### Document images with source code
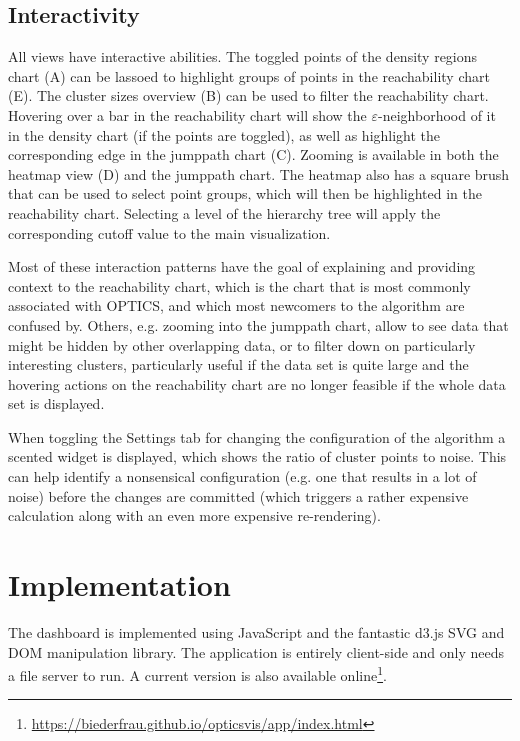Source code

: \documentclass{vgtc} %
\begin{document}
\subsection{Interactivity}

All views have interactive abilities. The toggled points of the density regions
chart (A) can be lassoed to highlight groups of points in the reachability
chart (E).  The cluster sizes overview (B) can be used to filter the
reachability chart. Hovering over a bar in the reachability chart will show the
$\varepsilon$-neighborhood of it in the density chart (if the points are
toggled), as well as highlight the corresponding edge in the jumppath chart
(C). Zooming is available in both the heatmap view (D) and the jumppath chart.
The heatmap also has a square brush that can be used to select point groups,
which will then be highlighted in the reachability chart. Selecting a level of the
hierarchy tree will apply the corresponding cutoff value to the main visualization.

Most of these interaction patterns have the goal of explaining and providing
context to the reachability chart, which is the chart that is most commonly
associated with OPTICS, and which most newcomers to the algorithm are confused
by. Others, e.g. zooming into the jumppath chart, allow to see data that might
be hidden by other overlapping data, or to filter down on particularly
interesting clusters, particularly useful if the data set is quite large and
the hovering actions on the reachability chart are no longer feasible if the
whole data set is displayed.

When toggling the Settings tab for changing the configuration of the algorithm
a scented widget is displayed, which shows the ratio of cluster points to
noise.  This can help identify a nonsensical configuration (e.g. one that
results in a lot of noise) before the changes are committed (which triggers a
rather expensive calculation along with an even more expensive re-rendering).

\section{Implementation} %

The dashboard is implemented using JavaScript and the fantastic d3.js SVG and DOM
manipulation library. The application is entirely client-side and only needs a
file server to run. A current version is also available
online\footnote{\url{https://biederfrau.github.io/opticsvis/app/index.html}}.
\end{document}
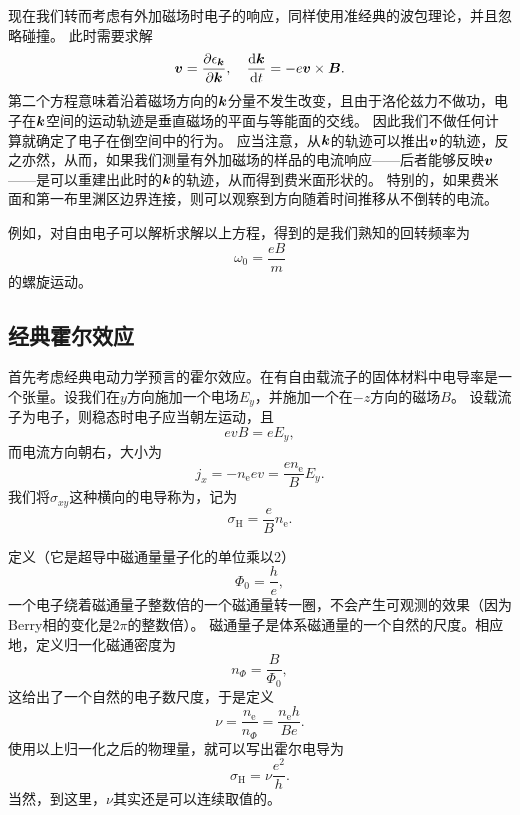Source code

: 现在我们转而考虑有外加磁场时电子的响应，同样使用准经典的波包理论，并且忽略碰撞。
此时需要求解
\begin{equation}
    \vb*{v} = \pdv{\epsilon_{\vb*{k}}}{\vb*{k}}, \quad \dv{\vb*{k}}{t} = -e \vb*{v} \times \vb*{B}.
    \label{eq:calssical-magnetic-field}
\end{equation}
第二个方程意味着沿着磁场方向的$\vb*{k}$分量不发生改变，且由于洛伦兹力不做功，电子在$\vb*{k}$空间的运动轨迹是垂直磁场的平面与等能面的交线。
因此我们不做任何计算就确定了电子在倒空间中的行为。
应当注意，从$\vb*{k}$的轨迹可以推出$\vb*{v}$的轨迹，反之亦然，从而，如果我们测量有外加磁场的样品的电流响应——后者能够反映$\vb*{v}$——是可以重建出此时的$\vb*{k}$的轨迹，从而得到费米面形状的。
特别的，如果费米面和第一布里渊区边界连接，则可以观察到方向随着时间推移从不倒转的电流。

例如，对自由电子可以解析求解以上方程，得到的是我们熟知的回转频率为
\begin{equation}
    \omega_0 = \frac{e B}{m}
\end{equation}
的螺旋运动。

\subsection{经典霍尔效应}\label{sec:classical-hall-effect}

首先考虑经典电动力学预言的霍尔效应。在有自由载流子的固体材料中电导率是一个张量。设我们在$y$方向施加一个电场$E_y$，并施加一个在$-z$方向的磁场$B$。
设载流子为电子，则稳态时电子应当朝左运动，且
\[
    e v B = e E_y,
\]
而电流方向朝右，大小为
\[
    j_x = - n_\text{e} e v = \frac{e n_\text{e}}{B} E_y.
\]
我们将$\sigma_{xy}$这种横向的电导称为，记为
\begin{equation}
    \sigma_\text{H} = \frac{e}{B} n_\text{e}.
\end{equation}

定义（它是超导中磁通量量子化的单位乘以2）
\begin{equation}
    \Phi_0 = \frac{h}{e},
\end{equation}
一个电子绕着磁通量子整数倍的一个磁通量转一圈，不会产生可观测的效果（因为Berry相的变化是$2\pi$的整数倍）。
磁通量子是体系磁通量的一个自然的尺度。相应地，定义归一化磁通密度为
\begin{equation}
    n_{\Phi} = \frac{B}{\Phi_0},
\end{equation}
这给出了一个自然的电子数尺度，于是定义
\begin{equation}
    \nu = \frac{n_\text{e}}{n_\Phi} = \frac{n_\text{e} h}{B e}.
\end{equation}
使用以上归一化之后的物理量，就可以写出霍尔电导为
\begin{equation}
    \sigma_\text{H} = \nu \frac{e^2}{h}.
    \label{eq:classical-hall-conductivity}
\end{equation}
当然，到这里，$\nu$其实还是可以连续取值的。

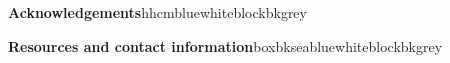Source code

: \documentclass{beamer}
\begin{document}
\begin{frame}[t]
\begin{columns}[T]
\begin{column}{.46\textwidth}
				\begin{customblock}{\textbf{Acknowledgements}}{hhcmblue}{white}{blockbkgrey}
					
				\end{customblock}
			
%					
%			
				\begin{customblock}{\textbf{Resources and contact information}}{boxbkseablue}{white}{blockbkgrey}
					
				\end{customblock}
			
			\end{column}
			
		\end{columns}

	\end{frame}
\end{document}

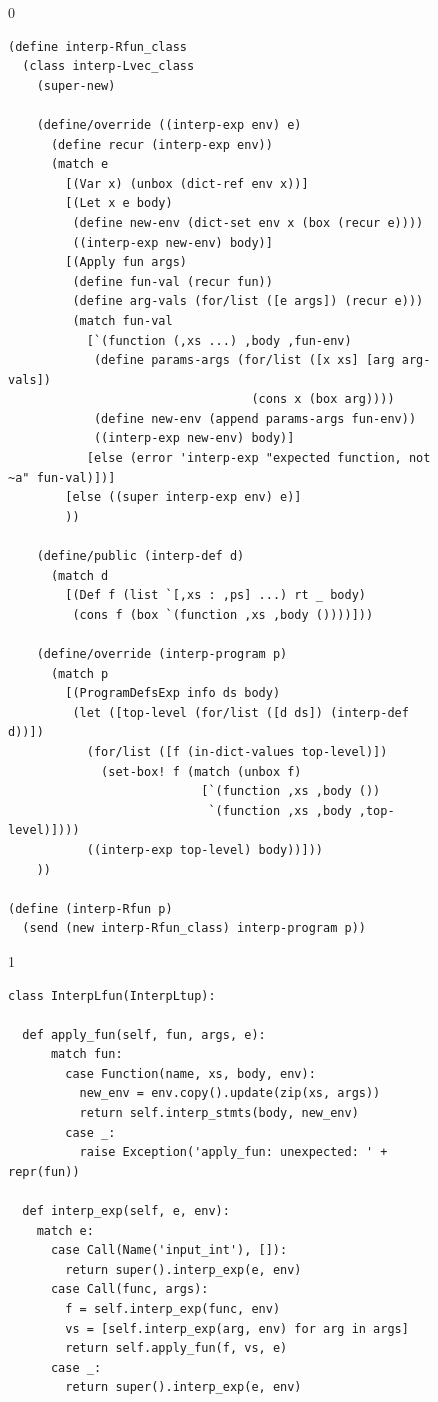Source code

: \documentclass[7x10,nocrop]{TimesAPriori_MIT}%
\def\racketEd{0}
\def\pythonEd{1}
\def\edition{0}
\begin{document}
\begin{figure}[tp]
{\if\edition\racketEd  
\begin{lstlisting}
(define interp-Rfun_class
  (class interp-Lvec_class
    (super-new)

    (define/override ((interp-exp env) e)
      (define recur (interp-exp env))
      (match e
        [(Var x) (unbox (dict-ref env x))]
        [(Let x e body)
         (define new-env (dict-set env x (box (recur e))))
         ((interp-exp new-env) body)]
        [(Apply fun args)
         (define fun-val (recur fun))
         (define arg-vals (for/list ([e args]) (recur e)))
         (match fun-val
           [`(function (,xs ...) ,body ,fun-env)
            (define params-args (for/list ([x xs] [arg arg-vals])
                                  (cons x (box arg))))
            (define new-env (append params-args fun-env))
            ((interp-exp new-env) body)]
           [else (error 'interp-exp "expected function, not ~a" fun-val)])]
        [else ((super interp-exp env) e)]
        ))

    (define/public (interp-def d)
      (match d
        [(Def f (list `[,xs : ,ps] ...) rt _ body)
         (cons f (box `(function ,xs ,body ())))]))

    (define/override (interp-program p)
      (match p
        [(ProgramDefsExp info ds body)
         (let ([top-level (for/list ([d ds]) (interp-def d))])
           (for/list ([f (in-dict-values top-level)])
             (set-box! f (match (unbox f)
                           [`(function ,xs ,body ())
                            `(function ,xs ,body ,top-level)])))
           ((interp-exp top-level) body))]))
    ))

(define (interp-Rfun p)
  (send (new interp-Rfun_class) interp-program p))
\end{lstlisting}
\fi}
{\if\edition\pythonEd
\begin{lstlisting}
class InterpLfun(InterpLtup):
  
  def apply_fun(self, fun, args, e):
      match fun:
        case Function(name, xs, body, env):
          new_env = env.copy().update(zip(xs, args))
          return self.interp_stmts(body, new_env)
        case _:
          raise Exception('apply_fun: unexpected: ' + repr(fun))
    
  def interp_exp(self, e, env):
    match e:
      case Call(Name('input_int'), []):
        return super().interp_exp(e, env)      
      case Call(func, args):
        f = self.interp_exp(func, env)
        vs = [self.interp_exp(arg, env) for arg in args]
        return self.apply_fun(f, vs, e)
      case _:
        return super().interp_exp(e, env)


\end{lstlisting}}
\end{figure}
\end{document}
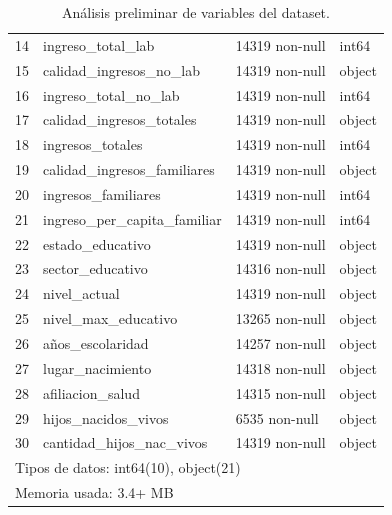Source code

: \documentclass[a4paper]{article}
\begin{document}
\begin{table}[H]
\begin{center}
\begin{tabular}{clll}
    14 & ingreso\_total\_lab           & 14319 non-null & int64  \\
    15 & calidad\_ingresos\_no\_lab     & 14319 non-null & object \\
    16 & ingreso\_total\_no\_lab        & 14319 non-null & int64  \\
    17 & calidad\_ingresos\_totales    & 14319 non-null & object \\
    18 & ingresos\_totales            & 14319 non-null & int64  \\
    19 & calidad\_ingresos\_familiares & 14319 non-null & object \\
    20 & ingresos\_familiares         & 14319 non-null & int64  \\
    21 & ingreso\_per\_capita\_familiar & 14319 non-null & int64  \\
    22 & estado\_educativo            & 14319 non-null & object \\
    23 & sector\_educativo            & 14316 non-null & object \\
    24 & nivel\_actual                & 14319 non-null & object \\
    25 & nivel\_max\_educativo         & 13265 non-null & object \\
    26 & años\_escolaridad            & 14257 non-null & object \\
    27 & lugar\_nacimiento            & 14318 non-null & object \\
    28 & afiliacion\_salud            & 14315 non-null & object \\
    29 & hijos\_nacidos\_vivos         & 6535 non-null  & object \\
    30 & cantidad\_hijos\_nac\_vivos    & 14319 non-null & object \\
    \bottomrule
    \multicolumn{4}{l}{Tipos de datos: int64(10), object(21)}  \\
    \multicolumn{4}{l}{Memoria usada: 3.4+ MB} \\
    \end{tabular}\end{center}
    \caption{Análisis preliminar de variables del dataset.}
    \label{Preliminar dataset analysis}
    \end{table}
       
\end{document}
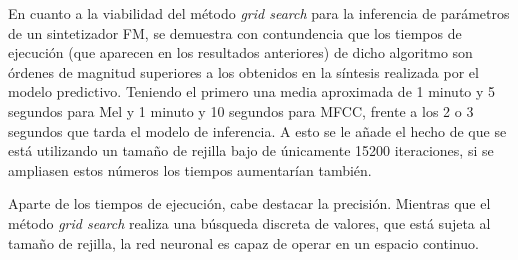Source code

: En cuanto a la viabilidad del método \textit{grid search} para la inferencia de parámetros de un sintetizador FM,
se demuestra con contundencia que los tiempos de ejecución (que aparecen en los resultados anteriores) de dicho algoritmo
son órdenes de magnitud superiores a los obtenidos en la síntesis realizada por el modelo predictivo. Teniendo el primero 
una media aproximada de 1 minuto y 5 segundos para Mel y 1 minuto y 10 segundos para MFCC, frente a los 2 o 3 segundos
que tarda el modelo de inferencia. A esto se le añade el hecho de que se está utilizando un tamaño de rejilla bajo 
de únicamente 15200 iteraciones, si se ampliasen estos números los tiempos aumentarían también.

Aparte de los tiempos de ejecución, cabe destacar la precisión. Mientras que el método \textit{grid search} realiza una 
búsqueda discreta de valores, que está sujeta al tamaño de rejilla, la red neuronal es capaz de operar en un espacio continuo.

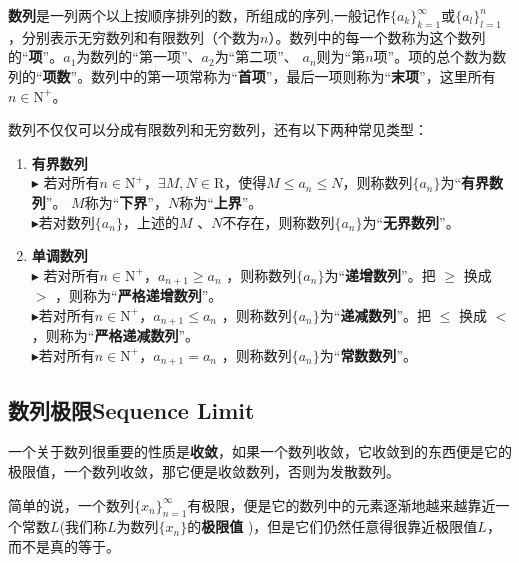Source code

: \documentclass[UTF8]{ctexart}
\begin{document}
\textbf{数列}是一列两个以上按顺序排列的数，所组成的序列,一般记作\( \{ a_k\}_{k=1}^{\infty} \)或\( \{ a_l\}_{l=1}^{n} \)，分别表示无穷数列和有限数列（个数为$n$）。数列中的每一个数称为这个数列的“\textbf{项}”。$a_1$为数列的“第一项”、$a_2$为“第二项”、 $a_n$则为“第$n$项”。项的总个数为数列的“\textbf{项数}”。数列中的第一项常称为“\textbf{首项}”，最后一项则称为“\textbf{末项}”，这里所有$n \in \text{N}^{+}$。
\begin{info}[Notice:] %
	数列不仅仅可以分成有限数列和无穷数列，还有以下两种常见类型：
	\begin{enumerate}
		\item{\textbf{有界数列}}\\
		 $\blacktriangleright$ 若对所有\( n \in \text{N}^{+} \)，\( \exists M, N \in \text{R} \)，使得\( M \leqslant a_n \leqslant N \)，则称数列$\{ a_n \}$为“\textbf{有界数列}”。 $ M $称为“\textbf{下界}”，$ N $称为“\textbf{上界}”。\\
         $\blacktriangleright$若对数列$\{ a_n \}$，上述的$ M $ 、$ N $不存在，则称数列$\{ a_n \}$为“\textbf{无界数列}”。
		\item{\textbf{单调数列}}\\
		$\blacktriangleright$ 若对所有\( n \in \text{N}^{+} \)，\( a_{n+1} \geqslant a_n \) ，则称数列$\{ a_n \}$为“\textbf{递增数列}”。把 $\geqslant$ 换成 $>$ ，则称为“\textbf{严格递增数列}”。\\
        $\blacktriangleright$若对所有\( n \in \text{N}^{+} \)，\( a_{n+1} \leqslant a_n \) ，则称数列$\{ a_n \}$为“\textbf{递减数列}”。把 $\leqslant$ 换成 $<$ ，则称为“\textbf{严格递减数列}”。\\
        $\blacktriangleright$若对所有\( n \in \text{N}^{+} \)，\( a_{n+1} = a_n \) ，则称数列$\{ a_n \}$为“\textbf{常数数列}”。\\
	\end{enumerate}
\end{info}

\subsection{数列极限Sequence Limit}

一个关于数列很重要的性质是\textbf{收敛}，如果一个数列收敛，它收敛到的东西便是它的极限值，一个数列收敛，那它便是收敛数列，否则为发散数列。

简单的说，一个数列$\{ x_n \}_{n=1}^{\infty}$有极限，便是它的数列中的元素逐渐地越来越靠近一个常数$L$(我们称$L$为数列$\{ x_n \}$的\textbf{极限值} )，但是它们仍然任意得很靠近极限值$L$，而不是真的等于。
\end{document}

### What you need to do
Which lines of the entries above contain the string "center"? Copy each one.

### Task solution
\begin{center}
    \end{tabular}\end{center}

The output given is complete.